Set down the lines below exactly as they stand, please. Go from the first through the one containing "- Se dejaron un archivo cmd.sh".

▶ **Supplied material**
-------

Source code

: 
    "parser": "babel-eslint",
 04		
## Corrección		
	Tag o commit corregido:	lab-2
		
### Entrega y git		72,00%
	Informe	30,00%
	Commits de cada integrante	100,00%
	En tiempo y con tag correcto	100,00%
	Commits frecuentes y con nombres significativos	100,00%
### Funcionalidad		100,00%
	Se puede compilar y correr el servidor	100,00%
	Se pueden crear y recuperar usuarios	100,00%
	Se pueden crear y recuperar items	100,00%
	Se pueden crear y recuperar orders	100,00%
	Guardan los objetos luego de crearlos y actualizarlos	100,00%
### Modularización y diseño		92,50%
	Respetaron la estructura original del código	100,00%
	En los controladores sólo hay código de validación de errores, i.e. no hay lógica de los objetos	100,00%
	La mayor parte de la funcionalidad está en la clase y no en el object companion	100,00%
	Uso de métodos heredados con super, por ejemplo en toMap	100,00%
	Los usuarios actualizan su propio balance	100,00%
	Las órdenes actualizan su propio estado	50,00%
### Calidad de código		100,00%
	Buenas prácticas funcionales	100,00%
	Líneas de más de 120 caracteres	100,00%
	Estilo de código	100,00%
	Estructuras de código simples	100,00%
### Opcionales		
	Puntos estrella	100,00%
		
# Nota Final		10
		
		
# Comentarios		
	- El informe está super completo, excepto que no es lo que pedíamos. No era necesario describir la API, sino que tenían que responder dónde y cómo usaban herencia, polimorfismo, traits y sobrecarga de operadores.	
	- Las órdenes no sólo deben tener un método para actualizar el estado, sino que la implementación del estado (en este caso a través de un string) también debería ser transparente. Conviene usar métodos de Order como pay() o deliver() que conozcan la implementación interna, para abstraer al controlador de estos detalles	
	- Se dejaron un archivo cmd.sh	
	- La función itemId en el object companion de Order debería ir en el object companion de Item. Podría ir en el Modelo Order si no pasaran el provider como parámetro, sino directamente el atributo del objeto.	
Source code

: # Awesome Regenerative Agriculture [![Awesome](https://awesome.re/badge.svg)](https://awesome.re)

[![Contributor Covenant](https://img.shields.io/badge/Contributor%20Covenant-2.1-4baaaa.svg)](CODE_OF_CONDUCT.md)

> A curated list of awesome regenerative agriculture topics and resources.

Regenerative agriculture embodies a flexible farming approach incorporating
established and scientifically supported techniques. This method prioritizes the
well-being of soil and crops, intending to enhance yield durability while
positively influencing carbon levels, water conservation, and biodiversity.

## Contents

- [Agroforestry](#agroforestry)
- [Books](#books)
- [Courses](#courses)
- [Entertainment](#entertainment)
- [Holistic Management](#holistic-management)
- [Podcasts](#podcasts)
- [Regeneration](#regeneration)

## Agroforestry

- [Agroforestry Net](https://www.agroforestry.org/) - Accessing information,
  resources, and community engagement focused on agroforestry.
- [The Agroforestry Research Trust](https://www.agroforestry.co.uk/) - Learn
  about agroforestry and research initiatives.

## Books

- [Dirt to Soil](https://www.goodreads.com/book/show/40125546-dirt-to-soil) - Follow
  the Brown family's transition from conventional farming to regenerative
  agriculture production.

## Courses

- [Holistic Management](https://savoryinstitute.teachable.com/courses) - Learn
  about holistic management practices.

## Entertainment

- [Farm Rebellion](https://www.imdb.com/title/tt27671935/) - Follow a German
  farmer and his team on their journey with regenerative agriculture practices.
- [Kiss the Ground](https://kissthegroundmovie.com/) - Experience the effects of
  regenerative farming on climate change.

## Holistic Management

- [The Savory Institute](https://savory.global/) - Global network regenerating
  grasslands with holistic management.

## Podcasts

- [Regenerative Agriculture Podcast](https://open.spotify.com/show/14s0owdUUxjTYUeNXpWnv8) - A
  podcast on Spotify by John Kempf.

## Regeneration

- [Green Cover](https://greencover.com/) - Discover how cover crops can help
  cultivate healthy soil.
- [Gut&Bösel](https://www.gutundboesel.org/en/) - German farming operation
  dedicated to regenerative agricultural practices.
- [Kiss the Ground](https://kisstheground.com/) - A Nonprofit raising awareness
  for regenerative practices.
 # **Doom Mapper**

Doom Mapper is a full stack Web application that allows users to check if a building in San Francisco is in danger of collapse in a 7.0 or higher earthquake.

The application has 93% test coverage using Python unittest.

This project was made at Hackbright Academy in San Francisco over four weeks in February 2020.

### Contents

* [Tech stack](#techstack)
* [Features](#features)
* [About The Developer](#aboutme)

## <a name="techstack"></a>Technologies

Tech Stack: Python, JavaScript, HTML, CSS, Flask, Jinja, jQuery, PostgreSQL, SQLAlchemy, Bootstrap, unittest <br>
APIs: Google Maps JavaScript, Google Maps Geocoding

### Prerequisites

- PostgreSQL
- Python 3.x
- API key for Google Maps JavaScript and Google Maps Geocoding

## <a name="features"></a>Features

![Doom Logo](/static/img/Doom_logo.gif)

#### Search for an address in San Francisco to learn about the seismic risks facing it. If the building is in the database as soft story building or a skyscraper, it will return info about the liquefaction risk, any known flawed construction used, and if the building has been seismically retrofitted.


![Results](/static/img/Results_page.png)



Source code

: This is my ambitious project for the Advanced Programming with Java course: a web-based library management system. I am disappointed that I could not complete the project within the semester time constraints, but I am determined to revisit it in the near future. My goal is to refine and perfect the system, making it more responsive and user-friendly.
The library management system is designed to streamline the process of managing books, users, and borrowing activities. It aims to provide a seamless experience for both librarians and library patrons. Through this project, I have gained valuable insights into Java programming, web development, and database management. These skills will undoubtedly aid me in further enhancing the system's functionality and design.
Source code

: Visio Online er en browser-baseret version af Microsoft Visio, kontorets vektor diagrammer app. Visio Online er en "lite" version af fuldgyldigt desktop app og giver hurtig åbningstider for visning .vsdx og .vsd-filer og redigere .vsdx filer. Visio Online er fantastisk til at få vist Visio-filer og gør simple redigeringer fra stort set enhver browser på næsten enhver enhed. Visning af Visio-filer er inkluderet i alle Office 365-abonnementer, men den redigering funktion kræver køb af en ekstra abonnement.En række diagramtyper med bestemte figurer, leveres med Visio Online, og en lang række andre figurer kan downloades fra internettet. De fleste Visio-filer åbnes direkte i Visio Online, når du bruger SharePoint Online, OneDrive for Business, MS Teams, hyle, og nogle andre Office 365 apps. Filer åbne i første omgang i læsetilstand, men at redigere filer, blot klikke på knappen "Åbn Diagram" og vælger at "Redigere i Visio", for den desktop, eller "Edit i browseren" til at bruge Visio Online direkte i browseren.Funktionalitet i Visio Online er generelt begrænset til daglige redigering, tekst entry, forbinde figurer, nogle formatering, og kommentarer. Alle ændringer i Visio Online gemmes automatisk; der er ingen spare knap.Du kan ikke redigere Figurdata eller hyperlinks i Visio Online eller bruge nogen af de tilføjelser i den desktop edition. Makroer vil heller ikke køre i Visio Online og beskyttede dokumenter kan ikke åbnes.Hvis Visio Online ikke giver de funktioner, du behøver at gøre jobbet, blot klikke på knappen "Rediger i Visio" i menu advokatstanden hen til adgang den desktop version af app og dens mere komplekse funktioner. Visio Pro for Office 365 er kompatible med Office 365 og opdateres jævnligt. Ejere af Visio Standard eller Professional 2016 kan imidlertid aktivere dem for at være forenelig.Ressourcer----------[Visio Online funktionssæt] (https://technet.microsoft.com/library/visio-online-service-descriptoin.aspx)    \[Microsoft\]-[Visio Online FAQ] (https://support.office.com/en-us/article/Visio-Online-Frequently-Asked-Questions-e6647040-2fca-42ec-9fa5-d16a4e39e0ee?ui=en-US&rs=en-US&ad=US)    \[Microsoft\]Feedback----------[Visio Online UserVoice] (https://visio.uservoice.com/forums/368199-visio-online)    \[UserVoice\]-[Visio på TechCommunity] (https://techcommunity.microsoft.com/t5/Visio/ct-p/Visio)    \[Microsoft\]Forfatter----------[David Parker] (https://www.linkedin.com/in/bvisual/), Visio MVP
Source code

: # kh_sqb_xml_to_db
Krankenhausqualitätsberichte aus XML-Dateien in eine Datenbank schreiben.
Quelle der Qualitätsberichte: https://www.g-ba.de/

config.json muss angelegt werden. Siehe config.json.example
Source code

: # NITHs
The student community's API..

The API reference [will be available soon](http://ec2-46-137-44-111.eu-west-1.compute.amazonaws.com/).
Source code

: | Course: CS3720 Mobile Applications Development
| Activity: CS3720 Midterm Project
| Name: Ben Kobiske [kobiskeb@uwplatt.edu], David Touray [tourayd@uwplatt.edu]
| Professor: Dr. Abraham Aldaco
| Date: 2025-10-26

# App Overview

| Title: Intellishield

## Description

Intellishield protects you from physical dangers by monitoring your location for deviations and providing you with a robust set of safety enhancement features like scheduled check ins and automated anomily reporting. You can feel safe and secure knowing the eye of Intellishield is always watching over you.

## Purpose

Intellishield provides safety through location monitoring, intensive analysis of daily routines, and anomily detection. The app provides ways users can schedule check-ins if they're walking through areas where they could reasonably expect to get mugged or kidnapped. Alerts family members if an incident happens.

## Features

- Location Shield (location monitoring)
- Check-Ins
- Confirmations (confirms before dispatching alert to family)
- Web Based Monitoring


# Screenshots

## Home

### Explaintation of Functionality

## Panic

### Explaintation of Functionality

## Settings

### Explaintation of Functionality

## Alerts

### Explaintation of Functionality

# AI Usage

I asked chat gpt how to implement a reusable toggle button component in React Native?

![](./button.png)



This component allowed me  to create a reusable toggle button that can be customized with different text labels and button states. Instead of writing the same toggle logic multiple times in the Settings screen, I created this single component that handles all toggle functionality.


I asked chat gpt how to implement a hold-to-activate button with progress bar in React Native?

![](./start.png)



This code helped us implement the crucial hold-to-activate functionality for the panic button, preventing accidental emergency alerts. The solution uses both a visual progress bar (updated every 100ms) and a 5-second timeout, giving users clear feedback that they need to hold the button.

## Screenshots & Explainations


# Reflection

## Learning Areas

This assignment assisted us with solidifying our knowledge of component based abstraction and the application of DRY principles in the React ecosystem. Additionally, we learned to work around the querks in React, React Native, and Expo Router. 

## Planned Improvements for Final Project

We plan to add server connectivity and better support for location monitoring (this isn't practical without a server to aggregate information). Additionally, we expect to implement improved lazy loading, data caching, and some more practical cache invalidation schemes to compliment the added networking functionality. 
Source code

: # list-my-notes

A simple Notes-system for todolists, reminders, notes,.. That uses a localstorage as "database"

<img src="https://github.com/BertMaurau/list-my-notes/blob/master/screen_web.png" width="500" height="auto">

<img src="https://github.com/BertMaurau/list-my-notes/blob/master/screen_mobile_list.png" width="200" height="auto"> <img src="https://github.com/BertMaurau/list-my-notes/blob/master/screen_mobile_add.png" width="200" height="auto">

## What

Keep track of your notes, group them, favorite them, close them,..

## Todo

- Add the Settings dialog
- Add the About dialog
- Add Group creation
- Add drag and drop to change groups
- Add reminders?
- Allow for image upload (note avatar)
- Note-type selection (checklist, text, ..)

-------

▶ **Task output**
Source code

: 
    "parser": "babel-eslint",
 04		
## Corrección		
	Tag o commit corregido:	lab-2
		
### Entrega y git		72,00%
	Informe	30,00%
	Commits de cada integrante	100,00%
	En tiempo y con tag correcto	100,00%
	Commits frecuentes y con nombres significativos	100,00%
### Funcionalidad		100,00%
	Se puede compilar y correr el servidor	100,00%
	Se pueden crear y recuperar usuarios	100,00%
	Se pueden crear y recuperar items	100,00%
	Se pueden crear y recuperar orders	100,00%
	Guardan los objetos luego de crearlos y actualizarlos	100,00%
### Modularización y diseño		92,50%
	Respetaron la estructura original del código	100,00%
	En los controladores sólo hay código de validación de errores, i.e. no hay lógica de los objetos	100,00%
	La mayor parte de la funcionalidad está en la clase y no en el object companion	100,00%
	Uso de métodos heredados con super, por ejemplo en toMap	100,00%
	Los usuarios actualizan su propio balance	100,00%
	Las órdenes actualizan su propio estado	50,00%
### Calidad de código		100,00%
	Buenas prácticas funcionales	100,00%
	Líneas de más de 120 caracteres	100,00%
	Estilo de código	100,00%
	Estructuras de código simples	100,00%
### Opcionales		
	Puntos estrella	100,00%
		
# Nota Final		10
		
		
# Comentarios		
	- El informe está super completo, excepto que no es lo que pedíamos. No era necesario describir la API, sino que tenían que responder dónde y cómo usaban herencia, polimorfismo, traits y sobrecarga de operadores.	
	- Las órdenes no sólo deben tener un método para actualizar el estado, sino que la implementación del estado (en este caso a través de un string) también debería ser transparente. Conviene usar métodos de Order como pay() o deliver() que conozcan la implementación interna, para abstraer al controlador de estos detalles	
	- Se dejaron un archivo cmd.sh	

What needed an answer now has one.